Religious police deployed by the Taliban set fire to dozens of musical instruments blamed for the “destruction of society”, local media reported.
Sheikh Aziz al-Rahman al-Mujahir, area chief for the western province of Herat in the Ministry of Promotion of Virtue and the Prevention of Vice, said music led to “misguidance of the youth and the destruction of society” and said people could be “corrupted” by it.
Photos released by Taliban officials and the ministry showed a massive blaze in an unspecified location. Four men were seen standing next to a bonfire of music instruments collected from across the country.
Dozens of these instruments were collected from wedding halls and set ablaze in western province of Herat, local media reports said.
The pile of burning equipment showed a guitar, two other stringed instruments, cables, a harmonium, a tabla, some speakers and amplifiers.
It is the latest step by the hardline Islamist regime to ban forms of entertainment, in addition to clamping down on human rights of Afghan citizens, especially girls and women, who are not allowed education beyond the sixth grade.
Several people have condemned the latest move by the Taliban, similar to the group’s previous rule in the 1990s during which entertainment via television, radio, and music was banned.
“In 2021, Taliban banned music in public places. Musicians have been executed, and musical instruments are regularly confiscated and burned. These horrors take place in the name of Islamic purity.
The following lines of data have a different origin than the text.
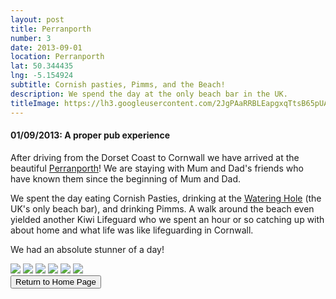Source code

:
 ```yaml
---
layout: post
title: Perranporth
number: 3
date: 2013-09-01
location: Perranporth
lat: 50.344435
lng: -5.154924
subtitle: Cornish pasties, Pimms, and the Beach!
description: We spend the day at the only beach bar in the UK.
titleImage: https://lh3.googleusercontent.com/2JgPAaRRBLEapgxqTtsB65pUA_wWYBop0gJlaQF2-c5lKST7giTK9im5ZH0Cpd2Wqf3DrZIUYkq3AY1NvTMw14ede3p2SnNgANBWa6c87BVHvCn9zll4TZN2BKf5d_KRGgPUNI4pm-M=w2400
---
```


<h4>01/09/2013: A proper pub experience</h4>

After driving from the Dorset Coast to Cornwall we have arrived at the beautiful <a target="_blank" href="http://www.perranporthinfo.co.uk/">Perranporth</a>! We are staying with Mum and Dad's friends who have known them since the beginning of Mum and Dad.

We spent the day eating Cornish Pasties, drinking at the <a target="_blank" href="http://www.thewateringhole.co.uk/">Watering Hole</a> (the UK's only beach bar), and drinking Pimms. 
A walk around the beach even yielded another Kiwi Lifeguard who we spent an hour or so catching up with about home and what life was like lifeguarding in Cornwall.

We had an absolute stunner of a day!

<img src="https://lh3.googleusercontent.com/0V-0IQxeRLBDGMK2ggIVkDobqjYW5khZjxwqBZbPldMVTBZ-619dpwXLnN1CN-O-NtiJEA-VXzCTQHMgOLLIWF9pSHZcIslrF1BE35ZnakJcdyMz1EcrLOZbUm-KtF9KoviyQHn6ILk=w2400" class="image1">
<img src="https://lh3.googleusercontent.com/c6icF-TlgY6ZRc2Jy10gn8kdhndm65yQfiLTr_guSYAbN2C0Z29qlaGuxkTEh667SKDUEBNI2XYpa_5IA99A3UsrAFAeWJ7V96ghP83fEt22hz6s3BYjUwhBbYy32AS6dTqZC7nVpT0=w2400" class="image1">
<img src="https://lh3.googleusercontent.com/hMvYSaCwB2F4tJx8pI6KqZyZ3iw2QdNHdYKdl9ryplxkkpi4OUmqcF-1ISYe14nVNDmuL1dFV3iPSRJ_YAxbhe9T-wR-IV0-2cGp0gpjDkWh6rvwCvv8Q4hvbjaiGZQcRJX0FgoBZwY=w2400" class="image1">
<img src="https://lh3.googleusercontent.com/LZ6HPydZUf883TWAqVj86dY2AnrhyTcZkqGPBkVQ8nsUjevNmWQ48EmrbwLiXes4Do4tG3eua-YneDaBPgDWpKB-Tx9GhaDL0LjTYSmro4aOcCM_AyBX9i8bxZTMolEjxViUQMuW3Qw=w2400" class="image1">
<img src="https://lh3.googleusercontent.com/UVozfhjqJ8_GQOsWbV6B40_eOp0xeJpG7xazRySS_bNJUZDq8oQPQWlAeQwTsiYYhEcvgd1M0ZlTcXeBNvqdW-6FzNGVNEcHcakGDhIknoHGIZazmrIE6km5Y-iwEdp3M5IA_MIlzUM=w2400" class="image1">
<img src="https://lh3.googleusercontent.com/zSN6mRXjv9ZZh56_QVDSiqzocmhso472bQXSUa2t2paFGXksz6AzBpwBFf_0YJft8Aoqyg2d3hrnYlPNm9XoxXgz6KQMULNtGKYmey8Ts76LdziKyO37FImG074eW_mQKiHxySKXNBY=w2400" class="image1">

<div class="wrapper">
  <input type="button" class="button" value="Return to Home Page" onclick="self.close()">
</div>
But nothing in the Quran bans music,” said Timur Kuran, professor at Duke University.
“Taliban create bonfire of ‘immoral’ music equipment, and let me tell you, they are not the only ones, some Islamists in my native country used to tell me the same ‘Music is haram’,” said Nervana Mahmoud, independent political commentator on Islamism, on Twitter.
Dr Ahmed Sarsat, founder of Afghanistan National Institute of Music, has called on institutions involved in the music industry to condemn these actions.
“I call on music advocacy groups, music industries. music educational entities, orchestras and musicians to raise their vices [voices] n condemning musical genocide by the Taliban, who intensified their crackdown on music and musicians (sic),” he said on Twitter.
Several students and teachers of the national institute have not returned to classes after the Taliban came to power.
In their previous reign on Afghanistan, the Taliban had rolled out a harsh ban on non-religious music and punished people who were found listening to radio.